As you progress through the Tutorial levels, you’ll be introduced to the basic mechanics of the game. You push boxes into certain places, grab a key, and then enter the “alternate reality” of the level. You only ever see half of the puzzle at one time, so you’ll have to plan ahead to complete the puzzle backwards with a new layout. In the “light world” certain blocks will be activated/deactivated, with the same going for the “dark world.” This forces you to be dynamic with your puzzle-solving skills, because what you might think is the right way initially could end up being the wrong way. The way the levels are laid out there could even be different ways to solve the puzzle. A very convenient quality of life addition is the ability to quickly restart the level or “rewind” your last actions in case you messed up — both by simply pressing a button instead of menu-hunting. By far, the strongest aspect of Rehtona is its puzzle design, with it being difficult enough to make you constantly think “outside” of the box. New mechanics are also introduced as you progress.

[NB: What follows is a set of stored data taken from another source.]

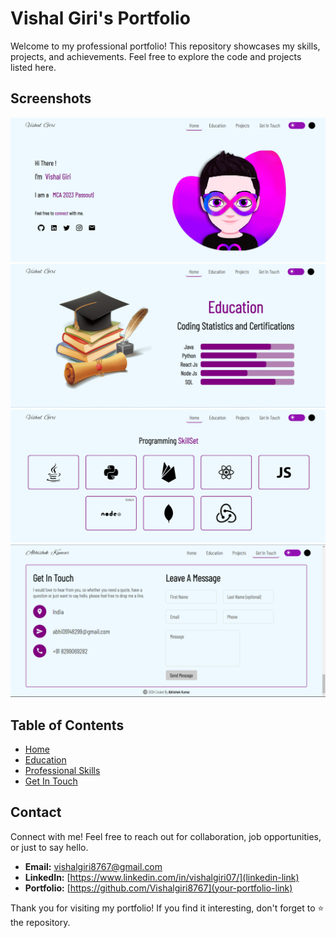 # Vishal Giri's Portfolio

Welcome to my professional portfolio! This repository showcases my skills, projects, and achievements. Feel free to explore the code and projects listed here.

## Screenshots
  ![About](image-2.png)
  ![alt text](image-3.png)
  ![alt text](image-4.png)
  ![Screenshot](getInTouch.png)
## Table of Contents

- [Home](#home)
- [Education](#education)
- [Professional Skills](#skills)
- [Get In Touch](#getInTouch)


## Contact

Connect with me! Feel free to reach out for collaboration, job opportunities, or just to say hello.

- **Email:** vishalgiri8767@gmail.com
- **LinkedIn:** [https://www.linkedin.com/in/vishalgiri07/](linkedin-link)
- **Portfolio:** [https://github.com/Vishalgiri8767](your-portfolio-link)


Thank you for visiting my portfolio! If you find it interesting, don't forget to ⭐️ the repository.
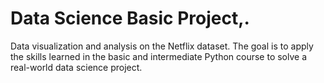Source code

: # Data Science Basic Project,.
Data visualization and analysis on the Netflix dataset.
The goal is to apply the skills learned in the basic and intermediate Python course to solve a real-world data science project.
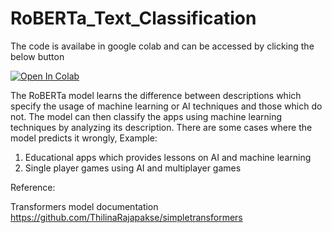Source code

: # RoBERTa_Text_Classification

The code is availabe in google colab and can be accessed by clicking the below button

[![Open In Colab](https://colab.research.google.com/assets/colab-badge.svg)](https://colab.research.google.com/drive/1wvrgcSFl5VMOn-VOAbmOPmqkSN1DUrAr?authuser=1#scrollTo=FRNajfEL_WZB)

The RoBERTa model learns the difference between descriptions which specify the usage of machine learning or AI techniques and those which do not. The model can then classify the apps using machine learning techniques by analyzing its description. There are some cases where the model predicts it wrongly, 
Example:

1. Educational apps which provides lessons on AI and machine learning
2. Single player games using AI and multiplayer games

Reference:

Transformers model documentation
https://github.com/ThilinaRajapakse/simpletransformers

The story is pretty intriguing for this genre, though it is light on the details. Rehtona is the titular character (which is backwards for “Another”) who has very strong hair-arm-tentacle-things. She has arms like a normal human, but her long, strong, hair does all of the work of pushing boxes and the like. One day she is going into town for a festival or something, and then all of a sudden everything gets swallowed up into an alternate reality. It’s up to her to figure out why it’s happening, and to do that she has to solve these box puzzles that I guess someone left laying around.

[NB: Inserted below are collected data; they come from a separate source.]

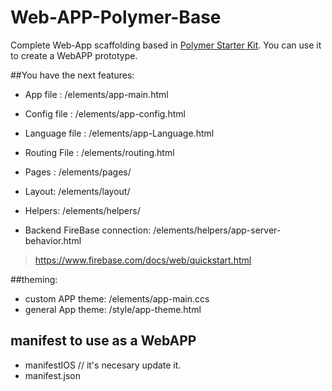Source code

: # Web-APP-Polymer-Base
Complete Web-App scaffolding based in [Polymer Starter Kit](https://developers.google.com/web/tools/polymer-starter-kit/index?hl=en).
You can use it to create a WebAPP prototype.

##You have the next features:

* App file : /elements/app-main.html
* Config file   : /elements/app-config.html
* Language file : /elements/app-Language.html
* Routing File  : /elements/routing.html
* Pages : /elements/pages/
* Layout: /elements/layout/
* Helpers: /elements/helpers/

* Backend FireBase connection: /elements/helpers/app-server-behavior.html
> https://www.firebase.com/docs/web/quickstart.html

##theming:

* custom APP theme: /elements/app-main.ccs
* general App theme: /style/app-theme.html

## manifest to use as a WebAPP

* manifestIOS // it's necesary update it.
* manifest.json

The game is segmented into five different areas, each with a “picture puzzle” to complete. You ultimately collect a piece of this picture puzzle before continuing to the next level. Between each set of levels, an additional story interlude plays and you learn more about what’s going on. It is all fairly mysterious and compliments the ultra-detailed art style quite well. There are 32 levels in all.
The only bad thing about the game is the sound effects and music. The sound effects feel like they are much louder than they should be, but there is no volume slider specifically for them. They can either be on or off, so off they go. The music is also repetitive and feels like it is only one song over and over. So, that went off too and I started listening to early 2000’s Eurodance instead. I was constantly sitting and just starting at the puzzles, not able to solve them, so you need something to keep you going. Also, playing this at 10 PM at night after a long day at work is probably not the best idea. The few times I tried doing that, I think my brain short-circuited and shut off as I would just fall asleep from all of my brain power being used up.
If you’re looking for a challenge and a game that proves its value, Rehtona is a good choice for a few hours. I got to the third area and was already at 4 hours played; there is probably a good 10+ hours of game time here and the puzzles, I’m sure, only get harder as you go along. Rehtona is available on Steam now.